Metasploit Basics - Foren-Ken/tech-journal GitHub Wiki
What is Metasploit?
Metasploit is a large collection of exploits categorized and documented to allow penetration tester (or really anyone in fact) test different exploits on a host.
How to use Metasploit?
Information gathering is key to enabling the best usage of metasploit. Metasploit is like a big library, and without the author's name it will be difficult to discover which book to use. Once some information about services and modules are discovered, start searching for old/not maintained. Once discovered, use the following command to aid in searching for the exploit:
`/usr/share/metasploit-framework/modules | grep -e "[relevant keyword]" -e "[another relevant keyword]..."
This command should aid in discovering some exploits cataloged in Metasploit.
When an exploit is discovered, its time to start the metasploit console with the command msfconsole.
From the console, type in use then the path of the exploit from /usr/share/metasploit-framework/modules. I am using another module as an example, but likely mine will not be the one used.
If everything worked properly, the text should have turned red. If this is so, type options to see the variables for the exploit to rearrange.
To change each option, the syntax set [option name] [value]
Once every desired option has been changed, the command exploit can be used. Notice the session number.
The following commands can be used:
| Command | Usage |
|---|---|
| session [session number] | Selects a session to be active |
| getuid | Gets the username of the session |
| shell | Allows the creation of the shell to be used |
Metasploit Example:
On the following system named "Nancurinir" I had discovered the following from active recon:
- The server uses phpMyAdmin with the username "gandalf" and the password "shallnotpass"
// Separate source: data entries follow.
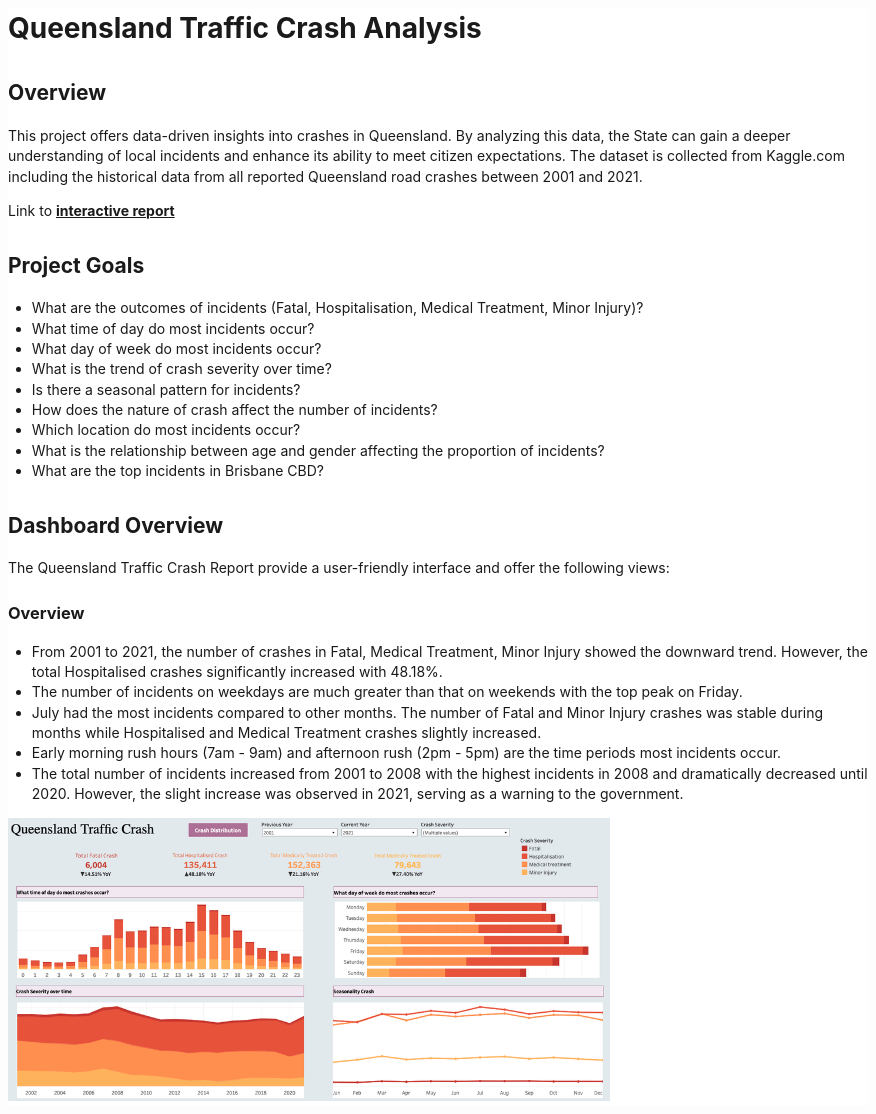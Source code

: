 # Queensland Traffic Crash Analysis

## Overview
This project offers data-driven insights into crashes in Queensland. By analyzing this data, the State can gain a deeper understanding of local incidents and enhance its ability to meet citizen expectations. The dataset is collected from Kaggle.com including the historical data from all reported Queensland road crashes between 2001 and 2021.

Link to **[interactive report](https://public.tableau.com/views/crash_queensland/Overview?:language=en-GB&publish=yes&:sid=&:redirect=auth&:display_count=n&:origin=viz_share_link)**

## Project Goals
- What are the outcomes of incidents (Fatal, Hospitalisation, Medical Treatment, Minor Injury)?
- What time of day do most incidents occur?
- What day of week do most incidents occur?
- What is the trend of crash severity over time?
- Is there a seasonal pattern for incidents?
- How does the nature of crash affect the number of incidents?
- Which location do most incidents occur?
- What is the relationship between age and gender affecting the proportion of incidents?
- What are the top incidents in Brisbane CBD?

## Dashboard Overview
The Queensland Traffic Crash Report provide a user-friendly interface and offer the following views:

### Overview
- From 2001 to 2021, the number of crashes in Fatal, Medical Treatment, Minor Injury showed the downward trend. However, the total Hospitalised crashes significantly increased with 48.18%.
- The number of incidents on weekdays are much greater than that on weekends with the top peak on Friday.
- July had the most incidents compared to other months. The number of Fatal and Minor Injury crashes was stable during months while Hospitalised and Medical Treatment crashes slightly increased.
- Early morning rush hours (7am - 9am) and afternoon rush (2pm - 5pm) are the time periods most incidents occur.
- The total number of incidents increased from 2001 to 2008 with the highest incidents in 2008 and dramatically decreased until 2020. However, the slight increase was observed in 2021, serving as a warning to the government.

<img src="./assets/overview_db.png" width="70%">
- phpMyAdmin is running on version 4.8.1
Using this information, the following actions were taken:
-
Used the command
find /usr/share/metasploit-framework/modules | grep "phpmyadmin"to find any exploits related to the phpMyAdmin instance.
-
Looked up each exploit to see if it worked with my target. The
/usr/share/metasploit-framework/modules/exploits/multi/http/phpmyadmin_lfi_rce.rbexploit was found to by the Rapid7 website here: https://www.rapid7.com/db/modules/exploit/multi/http/phpmyadmin_lfi_rce/ -
Loaded
msfconsoleand loaded theexploit/multi/http/phpmyadmin_lfi_rcemodule.
-
Set the following variables based off the username and password for phpmyadmin and the remote host address. The reason why phpMyAdmin credentials are required is due to the phpMyAdmin being a service hosted on the server, making to not possible to normally access the server's resources directly. This exploit allows me to bypass this restriction and have access to the server's resources as if I were a user.
-
Used the
exploitcommand to run the exploit. From here, used the "shell" command to access the remote shell created by the exploit. -
From here, privilege escalation tools and techniques should be used. This example ends here because I was able to gain the foothold.
Reflection
While this is a very impressive tool, it takes away from the human ingenuity of discovering and struggling. For a professional, this tools should be used since they most likely understand what and why they are doing what they are, but beginners may use this at a crutch, making it so eventually they cannot even walk on their own without the tool guiding them through the exploit process. If an exploit isn't categorized on the tool, beginners may not even decide to look for it on the general internet. Though, it does serve as a very good start for any exploiting efforts due to the wide library of exploits.